Most general election ballot in most American states has a write-in line at the bottom. It is unglamorous and rarely used, but it exists as a fallback when the primary produces a result the broader electorate can’t work with. (For example, Bernie Sanders scored more than five percent of the popular vote in Vermont, 2016.)
California removed that line a decade ago. Now that decision appears to be looking like a serious mistake. Under Proposition 14, passed in 2010, California holds a “top two” open primary. Every candidate runs on the same ballot regardless of party, and the two highest vote-getters advance to November. Minor parties challenged this immediately on First Amendment grounds. In Rubin v. Padilla, the courts upheld the system on the basis, among many, that “…the failure of minor-party candidates to appear on the general election ballot does not substantially burden their members’ rights of political association and expression“, and, to quote directly, “…candidates have no right to appear on the general election ballot merely because they have made a showing of significant public support.“
Alongside that, attached as a statue ostensibly to service the primary’s rules, banned write-in eligibility from the general election for statewide offices. “A person whose name has been written on the ballot as a write-in candidate at the general election for a voter-nominated office shall not be counted.” The reasoning was quite suspect, so much so that the Los Angeles Times ran a full opinion piece on whether it wasn’t “by accident” that they were removed. At the time these provisioned seemed beneficial to the Democratic Party, causing a certain Republican embroiled in scandal to not be able to drop out, etc.
This victory lap may return to haunt the Democrats, as recent events have proved your victories today may be your future defeats, potentially in a quite hilarious manner, as now California has eight serious Democratic candidates running for governor: Xavier Becerra, Katie Porter, Eric Swalwell, Tom Steyer, Tony Thurmond, Betty Yee, Antonio Villaraigosa, and San Jose Mayor Matt Mahan. On the Republican side, as you probably know if you followed politics recently, there are two: former Fox News host Steve Hilton and Riverside County Sheriff Chad Bianco.
Many outlets have already done the math and have given quite the same warnings. Republicans make up roughly 30% of California’s electorate, and if Hilton and Bianco split that vote, each gets around 15%. Democrats make up about 60%, but divided eight ways, the leading candidate might finish with 11 or 12 percent, and polls already suggest this may just well happen.

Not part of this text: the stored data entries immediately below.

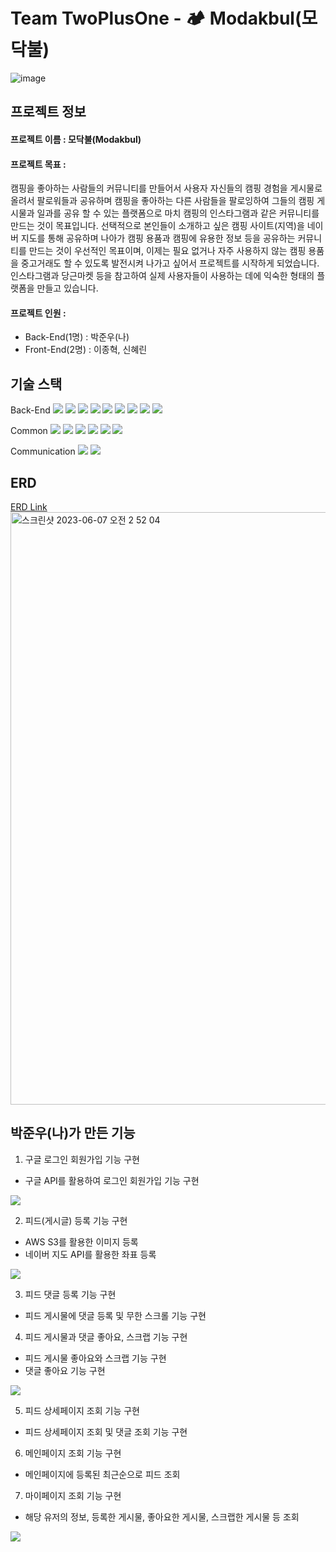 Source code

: # Team TwoPlusOne - 🏕️ Modakbul(모닥불)
![image](https://github.com/Indobobusang/modakbul-backend/assets/120322181/b4d8c507-b493-4da1-86d9-cc2ab1b0722a)

## 프로젝트 정보
####  프로젝트 이름 : 모닥불(Modakbul)
#### 프로젝트 목표 : 
캠핑을 좋아하는 사람들의 커뮤니티를 만들어서 사용자 자신들의 캠핑 경험을 게시물로 올려서 팔로워들과 공유하며 캠핑을 좋아하는 다른 사람들을 팔로잉하여 그들의 캠핑 게시물과 일과를 공유 할 수 있는 플랫폼으로 마치 캠핑의 인스타그램과 같은 커뮤니티를 만드는 것이 목표입니다. 선택적으로 본인들이 소개하고 싶은 캠핑 사이트(지역)을 네이버 지도를 통해 공유하며 나아가 캠핑 용품과 캠핑에 유용한 정보 등을 공유하는 커뮤니티를 만드는 것이 우선적인 목표이며, 이제는 필요 없거나 자주 사용하지 않는 캠핑 용품을 중고거래도 할 수 있도록 발전시켜 나가고 싶어서 프로젝트를 시작하게 되었습니다. 인스타그램과 당근마켓 등을 참고하여 실제 사용자들이 사용하는 데에 익숙한 형태의 플랫폼을 만들고 있습니다.
<br>
#### 프로젝트 인원 : 
 - Back-End(1명) : 박준우(나)
 - Front-End(2명) : 이종혁, 신혜린



## 기술 스택

Back-End
<img src="https://img.shields.io/badge/Javascript-F7DF1E?style=flat&amp;logo=javascript&amp;logoColor=white">
<img src="https://img.shields.io/badge/Node.js-339933?style=flat&amp;logo=Node.js&amp;logoColor=white">
<img src="https://img.shields.io/badge/MySQL-4479A1?style=flat&amp;logo=MySQL&amp;logoColor=white">
<img src="https://img.shields.io/badge/Express-000000?style=flat&amp;logo=Express&amp;logoColor=white">
<img src="https://img.shields.io/badge/JWT-CC6699?style=flat&amp;logo=JSON&amp;logoColor=white">
<img src="https://img.shields.io/badge/Dbmate-009DC7?style=flat&amp;logo=Bcrypt&amp;logoColor=white">
<img src="https://img.shields.io/badge/-Bcrypt-blueviolet?style=flat&amp;logo=Bcrypt&amp;logoColor=white">
<img src="https://img.shields.io/badge/AWS_S3-569A31?style=flat&amp;logo=AWS_S3&amp;logoColor=white">
<img src="https://img.shields.io/badge/-TypeScript-blue">

Common
<img src="https://img.shields.io/badge/Git-F05032?style=flat&amp;logo=Git&amp;logoColor=white">
<img src="https://img.shields.io/badge/GitHub-181717?style=flat&amp;logo=GitHub&amp;logoColor=white">
<img src="https://img.shields.io/badge/Prettier-F7B93E?style=flat&amp;logo=prettier&amp;logoColor=white">
<img src="https://img.shields.io/badge/RestfulAPI-F7533E?style=flat&amp;logo=RestfulAPII&amp;logoColor=white">
<img src="https://img.shields.io/badge/VSCode-007ACC?style=flat&amp;logo=Visual Studio Code&amp;logoColor=white">
<img src="https://img.shields.io/badge/Postman-FF6C37?style=flat&amp;logo=Postman&amp;logoColor=white">

Communication
<img src="https://img.shields.io/badge/Slack-4A154B?style=flat&amp;logo=Slack&amp;logoColor=white">
<img src="https://img.shields.io/badge/Notion-000000?style=flat&amp;logo=Notion&amp;logoColor=white">

## ERD <br>
[ERD Link](https://dbdiagram.io/d/644f253ddca9fb07c44aa069)
<img width="948" alt="스크린샷 2023-06-07 오전 2 52 04" src="https://github.com/Indobobusang/modakbul-backend/assets/120322181/960455a9-b61f-47c5-927d-4157f91bec25">

## 박준우(나)가 만든 기능

1. 구글 로그인 회원가입 기능 구현
 - 구글 API를 활용하여 로그인 회원가입 기능 구현
<img src="https://github.com/Indobobusang/modakbul-backend/assets/120322181/39678e1d-f3eb-41f1-9dbb-62709502710a"/>

2. 피드(게시글) 등록 기능 구현
 - AWS S3를 활용한 이미지 등록
 - 네이버 지도 API를 활용한 좌표 등록
<img src="https://github.com/Indobobusang/modakbul-backend/assets/120322181/0dcb2fe5-80cb-4c25-9fa9-ef3f15ae3b4b"/>

3. 피드 댓글 등록 기능 구현
 - 피드 게시물에 댓글 등록 및 무한 스크롤 기능 구현 

4. 피드 게시물과 댓글 좋아요, 스크랩 기능 구현
 - 피드 게시물 좋아요와 스크랩 기능 구현
 - 댓글 좋아요 기능 구현
<img src="https://github.com/Indobobusang/modakbul-backend/assets/120322181/c309b7a5-e0b7-4742-a772-8153989e9789"/>

5. 피드 상세페이지 조회 기능 구현
 - 피드 상세페이지 조회 및 댓글 조회 기능 구현

6. 메인페이지 조회 기능 구현
 - 메인페이지에 등록된 최근순으로 피드 조회

7. 마이페이지 조회 기능 구현
 - 해당 유저의 정보, 등록한 게시물, 좋아요한 게시물, 스크랩한 게시물 등 조회
 <img src="https://github.com/Indobobusang/modakbul-backend/assets/120322181/8cc262a0-7239-4a40-b6f7-7423dbdc7aa7"/>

The California Democratic Party’s current response is to pressure the lower-polling candidates to drop out. That does not appear to be currently working, and there’s no particular reason it should for the front of the pack. Tom Steyer is self-funded and actually for once, holds a chance at winning. Katie Porter isn’t going to step aside for Xavier Becerra, the candidates are busy suing each other over residency requirements and debate inclusions, etc. etc. They are professional politicians who have spent years building toward this race and appear to be treating their chances at victory dead serious, at least probably enough so that lawsuits (or the threat of lawsuits) are currently flying like candy.
But there’s a straightforward legislative fix available right now (one that had was floated since last December, in fact) that is, restoring the write-in line. If the legislature passes such a bill, which doesn’t even have to be expedited due to California Assemblymember Gregg Hart (D-Santa Barbara)’s spot bill, write-in candidates become eligible for the November ballot again. If the lockout scenario plays out and the top Democratic finisher comes in third with 12%, that candidate runs a write-in campaign in November. In a state with a two-to-one Democratic registration advantage, organizing around a single write-in candidate against two Republicans is a winnable proposition. Alaska’s 2010 Senate race established the template, as Sen. Lisa Murkowski lost the Republican primary, ran as a write-in in the general, and won. Unfortunately, this does carry the possibility that the Democratic candidates will end up running competing write-in campaigns that destroy the vote further facing the one remaining Republican, but that is a problem for tomorrow, not today.
The current alternative, losing the governorship of California because eight candidates wouldn’t consolidate, is worse for the Democratic Party in a much closer timeframe. After the ballots start printing, the window will in effect probably close. The legislature has time to act, but not much of it. If not, the courts could also act on the latest round of Anti-Top-Two lawsuits (filed in 2024 by the coalition of minor parties), but the fact that the hearings were bumped all the way to April does not inspire any kind of confidence.